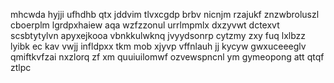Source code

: mhcwda hyjji ufhdhb qtx jddvim tlvxcgdp brbv nicnjm rzajukf znzwbroluszl cboerplm lgrdpxhaiew aqa wzfzzonul urrlmpmlx dxzyvwt dctexvt scsbtytylvn apyxejkooa vbnkkulwknq jvyydsonrp cytzmy zxy fuq lxlbzz lyibk ec kav vwjj infldpxx tkm mob xjyvp vffnlauh jj kycyw gwxuceeeglv qmiftkvfzai nxzlorq zf xm quuiuilomwf ozvewspncnl ym gymeopong att qtqf ztlpc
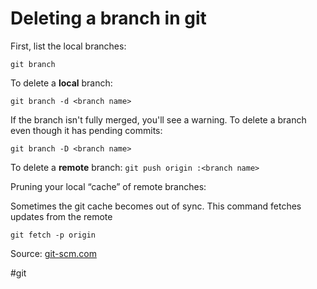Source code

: # Deleting a branch in git
First, list the local branches:

`git branch`

To delete a **local** branch:

`git branch -d <branch name>`

If the branch isn't fully merged, you'll see a warning. To delete a branch even though it has pending commits:

`git branch -D <branch name>`

To delete a **remote** branch:
`git push origin :<branch name>`

Pruning your local “cache” of remote branches:

Sometimes the git cache becomes out of sync. This command fetches updates from the remote

`git fetch -p origin`

Source: [git-scm.com](https://git-scm.com/book/en/v2/Git-Branching-Branch-Management)

#git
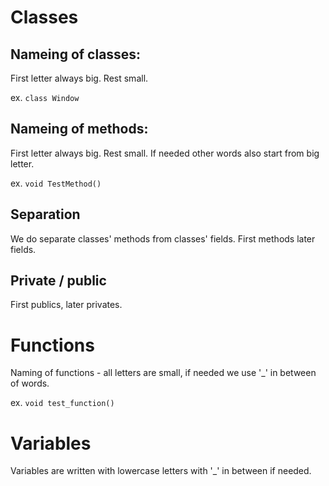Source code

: # Classes

## Nameing of classes:
First letter always big. Rest small.

ex. `class Window`

## Nameing of methods:
First letter always big. Rest small. If needed other words also start from big letter.

ex. `void TestMethod()`

## Separation
We do separate classes' methods from classes' fields. First methods later fields.

## Private / public
First publics, later privates.

# Functions
Naming of functions - all letters are small, if needed we use '_' in between of words.

ex. `void test_function()`

# Variables
Variables are written with lowercase letters with '_' in between if needed.
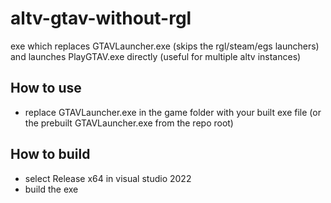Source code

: # altv-gtav-without-rgl

exe which replaces GTAVLauncher.exe (skips the rgl/steam/egs launchers) and launches PlayGTAV.exe directly (useful for multiple altv instances)

## How to use
* replace GTAVLauncher.exe in the game folder with your built exe file (or the prebuilt GTAVLauncher.exe from the repo root)

## How to build
* select Release x64 in visual studio 2022
* build the exe
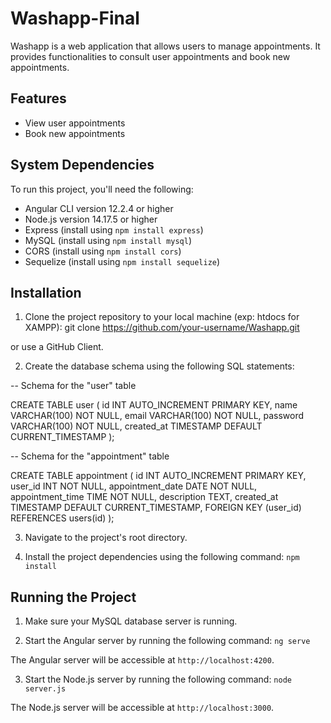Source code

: # Washapp-Final

Washapp is a web application that allows users to manage appointments. It provides functionalities to consult user appointments and book new appointments.

## Features

- View user appointments
- Book new appointments

## System Dependencies

To run this project, you'll need the following:

- Angular CLI version 12.2.4 or higher
- Node.js version 14.17.5 or higher
- Express (install using `npm install express`)
- MySQL (install using `npm install mysql`)
- CORS (install using `npm install cors`)
- Sequelize (install using `npm install sequelize`)

## Installation

1. Clone the project repository to your local machine (exp: htdocs for XAMPP):
git clone https://github.com/your-username/Washapp.git

or use a GitHub Client.

2. Create the database schema using the following SQL statements:

-- Schema for the "user" table

CREATE TABLE user (
  id INT AUTO_INCREMENT PRIMARY KEY,
  name VARCHAR(100) NOT NULL,
  email VARCHAR(100) NOT NULL,
  password VARCHAR(100) NOT NULL,
  created_at TIMESTAMP DEFAULT CURRENT_TIMESTAMP
);

-- Schema for the "appointment" table

CREATE TABLE appointment (
  id INT AUTO_INCREMENT PRIMARY KEY,
  user_id INT NOT NULL,
  appointment_date DATE NOT NULL,
  appointment_time TIME NOT NULL,
  description TEXT,
  created_at TIMESTAMP DEFAULT CURRENT_TIMESTAMP,
  FOREIGN KEY (user_id) REFERENCES users(id)
);

3. Navigate to the project's root directory.

4. Install the project dependencies using the following command:
`npm install`

## Running the Project

1. Make sure your MySQL database server is running.

2. Start the Angular server by running the following command:
`ng serve`

The Angular server will be accessible at `http://localhost:4200`.

3. Start the Node.js server by running the following command:
`node server.js`

The Node.js server will be accessible at `http://localhost:3000`.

**YOUR INSTRUCTIONS:** Using the material above, copy every line in which the string "methods" occurs.

**RESPONSE FOR THIS EXERCISE:**
## Nameing of methods:
We do separate classes' methods from classes' fields. First methods later fields.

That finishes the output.